- **YOUR GOAL**
Go through the lines below and tally each one holding "tratta". Write only the total.
==== STORED DATA ====
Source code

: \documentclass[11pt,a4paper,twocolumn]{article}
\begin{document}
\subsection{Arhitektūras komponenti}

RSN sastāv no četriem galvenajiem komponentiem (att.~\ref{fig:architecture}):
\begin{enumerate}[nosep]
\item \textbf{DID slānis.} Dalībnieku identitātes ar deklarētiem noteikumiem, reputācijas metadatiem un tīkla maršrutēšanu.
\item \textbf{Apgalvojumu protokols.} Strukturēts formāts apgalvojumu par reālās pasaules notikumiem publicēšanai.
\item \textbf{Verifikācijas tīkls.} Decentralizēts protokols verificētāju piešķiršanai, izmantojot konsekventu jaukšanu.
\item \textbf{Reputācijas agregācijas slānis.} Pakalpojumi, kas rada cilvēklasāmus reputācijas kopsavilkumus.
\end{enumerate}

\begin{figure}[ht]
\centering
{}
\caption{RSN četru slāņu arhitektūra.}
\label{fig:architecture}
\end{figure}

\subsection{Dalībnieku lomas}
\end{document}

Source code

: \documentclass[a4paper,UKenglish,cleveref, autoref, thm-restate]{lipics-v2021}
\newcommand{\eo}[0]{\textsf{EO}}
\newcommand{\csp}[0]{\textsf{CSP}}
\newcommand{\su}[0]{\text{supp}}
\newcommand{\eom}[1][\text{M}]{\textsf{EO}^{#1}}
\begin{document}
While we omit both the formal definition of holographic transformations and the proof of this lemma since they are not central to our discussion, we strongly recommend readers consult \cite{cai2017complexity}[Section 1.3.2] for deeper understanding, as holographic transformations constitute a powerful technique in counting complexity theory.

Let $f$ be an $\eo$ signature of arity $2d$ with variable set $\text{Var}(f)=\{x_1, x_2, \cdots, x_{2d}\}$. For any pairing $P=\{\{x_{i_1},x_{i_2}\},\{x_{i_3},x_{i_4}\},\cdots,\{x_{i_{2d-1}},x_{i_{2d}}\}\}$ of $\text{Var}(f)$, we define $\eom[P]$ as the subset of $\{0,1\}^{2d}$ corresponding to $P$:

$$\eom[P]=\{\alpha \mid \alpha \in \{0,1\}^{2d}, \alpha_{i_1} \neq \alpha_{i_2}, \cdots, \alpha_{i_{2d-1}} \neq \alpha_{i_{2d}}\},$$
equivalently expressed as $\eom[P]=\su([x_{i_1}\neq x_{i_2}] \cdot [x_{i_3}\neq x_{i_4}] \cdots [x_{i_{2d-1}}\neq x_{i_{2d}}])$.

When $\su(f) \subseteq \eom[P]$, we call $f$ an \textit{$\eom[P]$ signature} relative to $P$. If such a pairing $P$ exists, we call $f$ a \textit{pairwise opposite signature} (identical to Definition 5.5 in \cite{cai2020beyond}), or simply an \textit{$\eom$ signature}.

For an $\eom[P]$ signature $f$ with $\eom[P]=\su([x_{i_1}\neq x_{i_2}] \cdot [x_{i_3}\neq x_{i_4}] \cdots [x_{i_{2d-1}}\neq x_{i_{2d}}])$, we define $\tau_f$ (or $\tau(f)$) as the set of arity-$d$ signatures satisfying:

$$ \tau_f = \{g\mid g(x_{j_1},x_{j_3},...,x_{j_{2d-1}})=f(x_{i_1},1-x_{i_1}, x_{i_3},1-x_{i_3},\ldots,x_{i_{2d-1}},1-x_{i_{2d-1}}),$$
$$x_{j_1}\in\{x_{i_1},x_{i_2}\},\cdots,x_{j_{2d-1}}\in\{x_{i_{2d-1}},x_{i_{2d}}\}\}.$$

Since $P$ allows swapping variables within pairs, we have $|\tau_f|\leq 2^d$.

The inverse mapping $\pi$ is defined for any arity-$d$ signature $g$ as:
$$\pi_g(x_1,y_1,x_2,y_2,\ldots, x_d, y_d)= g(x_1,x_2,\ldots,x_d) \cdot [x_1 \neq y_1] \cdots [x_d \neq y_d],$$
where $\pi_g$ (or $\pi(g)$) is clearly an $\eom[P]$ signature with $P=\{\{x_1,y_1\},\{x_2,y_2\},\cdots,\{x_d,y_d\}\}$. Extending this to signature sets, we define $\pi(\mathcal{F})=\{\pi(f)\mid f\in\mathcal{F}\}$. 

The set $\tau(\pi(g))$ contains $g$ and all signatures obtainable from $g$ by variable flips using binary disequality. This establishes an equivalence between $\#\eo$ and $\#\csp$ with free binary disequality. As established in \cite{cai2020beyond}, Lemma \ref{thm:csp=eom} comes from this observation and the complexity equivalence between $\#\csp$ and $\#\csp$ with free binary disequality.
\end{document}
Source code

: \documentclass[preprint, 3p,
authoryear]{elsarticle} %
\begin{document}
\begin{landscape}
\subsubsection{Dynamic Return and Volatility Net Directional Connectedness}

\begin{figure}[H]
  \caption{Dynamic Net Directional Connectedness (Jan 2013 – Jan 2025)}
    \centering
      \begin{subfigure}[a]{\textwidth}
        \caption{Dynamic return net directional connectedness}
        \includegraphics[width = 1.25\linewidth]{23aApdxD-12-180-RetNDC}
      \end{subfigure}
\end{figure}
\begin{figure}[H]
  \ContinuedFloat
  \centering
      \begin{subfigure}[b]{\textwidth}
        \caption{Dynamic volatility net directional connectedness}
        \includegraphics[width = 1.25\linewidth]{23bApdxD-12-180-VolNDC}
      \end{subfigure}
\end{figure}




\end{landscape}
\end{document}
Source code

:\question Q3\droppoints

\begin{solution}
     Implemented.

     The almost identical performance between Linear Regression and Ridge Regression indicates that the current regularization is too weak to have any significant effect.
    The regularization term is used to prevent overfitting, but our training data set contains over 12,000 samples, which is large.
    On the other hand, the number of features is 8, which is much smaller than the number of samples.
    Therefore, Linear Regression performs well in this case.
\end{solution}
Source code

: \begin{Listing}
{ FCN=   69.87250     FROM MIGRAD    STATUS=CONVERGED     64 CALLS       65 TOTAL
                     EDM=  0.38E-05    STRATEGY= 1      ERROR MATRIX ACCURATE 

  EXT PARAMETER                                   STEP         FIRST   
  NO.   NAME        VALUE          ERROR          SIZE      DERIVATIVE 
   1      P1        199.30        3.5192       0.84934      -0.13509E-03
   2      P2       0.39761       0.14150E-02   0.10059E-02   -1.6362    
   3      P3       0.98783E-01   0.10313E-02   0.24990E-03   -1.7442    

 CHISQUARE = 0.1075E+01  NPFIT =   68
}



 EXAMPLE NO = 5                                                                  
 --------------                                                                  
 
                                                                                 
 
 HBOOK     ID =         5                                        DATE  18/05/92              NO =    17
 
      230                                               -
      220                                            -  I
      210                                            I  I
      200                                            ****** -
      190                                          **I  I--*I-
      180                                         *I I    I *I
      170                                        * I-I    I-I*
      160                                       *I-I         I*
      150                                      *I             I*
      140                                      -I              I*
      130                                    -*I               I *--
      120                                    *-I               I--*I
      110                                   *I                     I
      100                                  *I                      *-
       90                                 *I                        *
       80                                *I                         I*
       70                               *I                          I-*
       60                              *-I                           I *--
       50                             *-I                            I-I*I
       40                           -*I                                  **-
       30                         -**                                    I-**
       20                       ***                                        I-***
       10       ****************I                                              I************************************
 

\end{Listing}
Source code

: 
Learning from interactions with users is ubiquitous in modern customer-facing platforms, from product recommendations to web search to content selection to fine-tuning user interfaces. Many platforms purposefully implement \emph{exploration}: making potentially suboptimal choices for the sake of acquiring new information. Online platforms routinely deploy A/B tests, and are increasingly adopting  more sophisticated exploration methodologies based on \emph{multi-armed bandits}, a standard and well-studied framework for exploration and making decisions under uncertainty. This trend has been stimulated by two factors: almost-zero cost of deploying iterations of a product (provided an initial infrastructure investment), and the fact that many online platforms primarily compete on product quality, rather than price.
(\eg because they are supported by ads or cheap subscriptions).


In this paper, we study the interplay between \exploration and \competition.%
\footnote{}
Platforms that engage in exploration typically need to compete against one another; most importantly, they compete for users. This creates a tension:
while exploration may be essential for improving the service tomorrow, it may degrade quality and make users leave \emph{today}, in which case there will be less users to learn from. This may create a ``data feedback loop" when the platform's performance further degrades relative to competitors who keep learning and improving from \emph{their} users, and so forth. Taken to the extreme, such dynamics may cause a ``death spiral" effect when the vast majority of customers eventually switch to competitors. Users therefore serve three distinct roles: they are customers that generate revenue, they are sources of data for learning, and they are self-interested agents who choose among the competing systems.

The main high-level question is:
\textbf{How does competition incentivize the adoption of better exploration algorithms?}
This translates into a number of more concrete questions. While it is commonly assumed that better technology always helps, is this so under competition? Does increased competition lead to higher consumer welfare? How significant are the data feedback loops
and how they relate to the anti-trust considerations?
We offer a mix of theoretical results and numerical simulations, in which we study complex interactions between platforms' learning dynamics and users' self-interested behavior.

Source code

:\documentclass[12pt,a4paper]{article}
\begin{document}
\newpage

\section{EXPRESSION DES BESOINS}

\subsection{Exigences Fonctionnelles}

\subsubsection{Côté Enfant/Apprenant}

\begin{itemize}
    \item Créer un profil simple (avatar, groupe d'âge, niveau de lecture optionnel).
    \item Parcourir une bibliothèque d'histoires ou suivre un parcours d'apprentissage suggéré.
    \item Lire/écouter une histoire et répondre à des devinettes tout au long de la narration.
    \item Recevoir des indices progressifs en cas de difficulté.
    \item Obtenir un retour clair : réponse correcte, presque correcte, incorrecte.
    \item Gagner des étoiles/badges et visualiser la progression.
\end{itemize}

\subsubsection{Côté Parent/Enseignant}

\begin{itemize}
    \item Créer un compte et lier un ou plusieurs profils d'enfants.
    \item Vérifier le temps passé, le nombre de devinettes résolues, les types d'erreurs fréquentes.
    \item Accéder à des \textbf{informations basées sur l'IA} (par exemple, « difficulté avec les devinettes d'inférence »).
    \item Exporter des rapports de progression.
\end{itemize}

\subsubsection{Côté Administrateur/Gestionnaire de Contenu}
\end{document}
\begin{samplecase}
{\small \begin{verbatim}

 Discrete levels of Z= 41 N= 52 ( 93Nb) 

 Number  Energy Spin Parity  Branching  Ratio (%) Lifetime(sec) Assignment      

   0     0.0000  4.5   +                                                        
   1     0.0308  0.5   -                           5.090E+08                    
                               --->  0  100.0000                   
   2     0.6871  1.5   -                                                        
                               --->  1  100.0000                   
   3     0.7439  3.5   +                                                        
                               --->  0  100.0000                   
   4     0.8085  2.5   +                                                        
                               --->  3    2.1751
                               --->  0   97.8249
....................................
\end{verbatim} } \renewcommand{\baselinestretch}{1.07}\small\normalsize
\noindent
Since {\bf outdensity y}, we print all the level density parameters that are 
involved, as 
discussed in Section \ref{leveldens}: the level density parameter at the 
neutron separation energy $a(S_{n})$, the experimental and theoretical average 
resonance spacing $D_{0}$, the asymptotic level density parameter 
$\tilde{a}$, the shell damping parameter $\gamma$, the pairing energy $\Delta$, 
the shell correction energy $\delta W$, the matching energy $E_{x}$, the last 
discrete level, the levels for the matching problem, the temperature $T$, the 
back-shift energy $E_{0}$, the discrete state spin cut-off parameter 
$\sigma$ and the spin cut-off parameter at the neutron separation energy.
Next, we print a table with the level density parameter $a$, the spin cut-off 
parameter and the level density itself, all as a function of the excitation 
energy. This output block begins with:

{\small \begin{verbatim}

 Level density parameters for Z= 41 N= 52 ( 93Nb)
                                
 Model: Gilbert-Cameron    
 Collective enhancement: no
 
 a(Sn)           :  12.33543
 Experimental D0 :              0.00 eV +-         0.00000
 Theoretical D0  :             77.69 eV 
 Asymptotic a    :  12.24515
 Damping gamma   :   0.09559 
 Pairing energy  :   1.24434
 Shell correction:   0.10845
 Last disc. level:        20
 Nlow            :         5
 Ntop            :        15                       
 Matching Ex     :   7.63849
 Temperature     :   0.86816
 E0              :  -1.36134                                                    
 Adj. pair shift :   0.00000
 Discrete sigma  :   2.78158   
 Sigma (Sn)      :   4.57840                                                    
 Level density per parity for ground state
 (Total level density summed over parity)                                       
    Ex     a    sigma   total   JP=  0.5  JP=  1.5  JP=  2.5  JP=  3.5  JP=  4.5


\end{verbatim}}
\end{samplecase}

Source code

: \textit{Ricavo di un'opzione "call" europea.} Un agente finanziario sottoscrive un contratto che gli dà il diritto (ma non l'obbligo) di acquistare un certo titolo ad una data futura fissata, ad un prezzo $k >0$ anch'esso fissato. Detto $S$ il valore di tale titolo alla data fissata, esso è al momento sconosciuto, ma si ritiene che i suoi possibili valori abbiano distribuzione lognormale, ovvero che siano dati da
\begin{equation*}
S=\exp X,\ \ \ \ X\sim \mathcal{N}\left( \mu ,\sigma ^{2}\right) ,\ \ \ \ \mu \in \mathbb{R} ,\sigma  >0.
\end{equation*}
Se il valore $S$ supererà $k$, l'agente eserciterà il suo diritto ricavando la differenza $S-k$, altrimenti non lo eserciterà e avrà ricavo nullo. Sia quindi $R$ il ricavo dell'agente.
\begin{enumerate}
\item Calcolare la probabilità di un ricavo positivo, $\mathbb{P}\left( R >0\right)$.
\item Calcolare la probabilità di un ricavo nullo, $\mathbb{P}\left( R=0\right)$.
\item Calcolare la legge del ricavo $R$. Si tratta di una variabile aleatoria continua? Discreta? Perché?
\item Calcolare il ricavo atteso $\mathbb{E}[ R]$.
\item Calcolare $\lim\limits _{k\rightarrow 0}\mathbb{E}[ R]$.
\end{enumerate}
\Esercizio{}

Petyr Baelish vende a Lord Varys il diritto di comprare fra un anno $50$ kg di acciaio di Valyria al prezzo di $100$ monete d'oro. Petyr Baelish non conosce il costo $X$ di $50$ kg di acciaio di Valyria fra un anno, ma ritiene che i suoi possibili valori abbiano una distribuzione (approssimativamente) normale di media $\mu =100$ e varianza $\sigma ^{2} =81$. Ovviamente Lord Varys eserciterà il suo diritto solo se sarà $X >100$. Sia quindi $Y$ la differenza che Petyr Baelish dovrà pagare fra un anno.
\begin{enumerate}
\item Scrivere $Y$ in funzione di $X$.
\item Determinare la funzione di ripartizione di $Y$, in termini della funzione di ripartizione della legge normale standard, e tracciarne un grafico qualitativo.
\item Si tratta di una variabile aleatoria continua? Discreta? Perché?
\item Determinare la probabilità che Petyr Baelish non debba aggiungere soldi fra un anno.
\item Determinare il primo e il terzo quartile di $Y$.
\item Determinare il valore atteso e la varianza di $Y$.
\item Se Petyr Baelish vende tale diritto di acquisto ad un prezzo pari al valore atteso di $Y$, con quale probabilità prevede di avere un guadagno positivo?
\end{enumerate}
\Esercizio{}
====
- **THE COMPLETED TASK**
2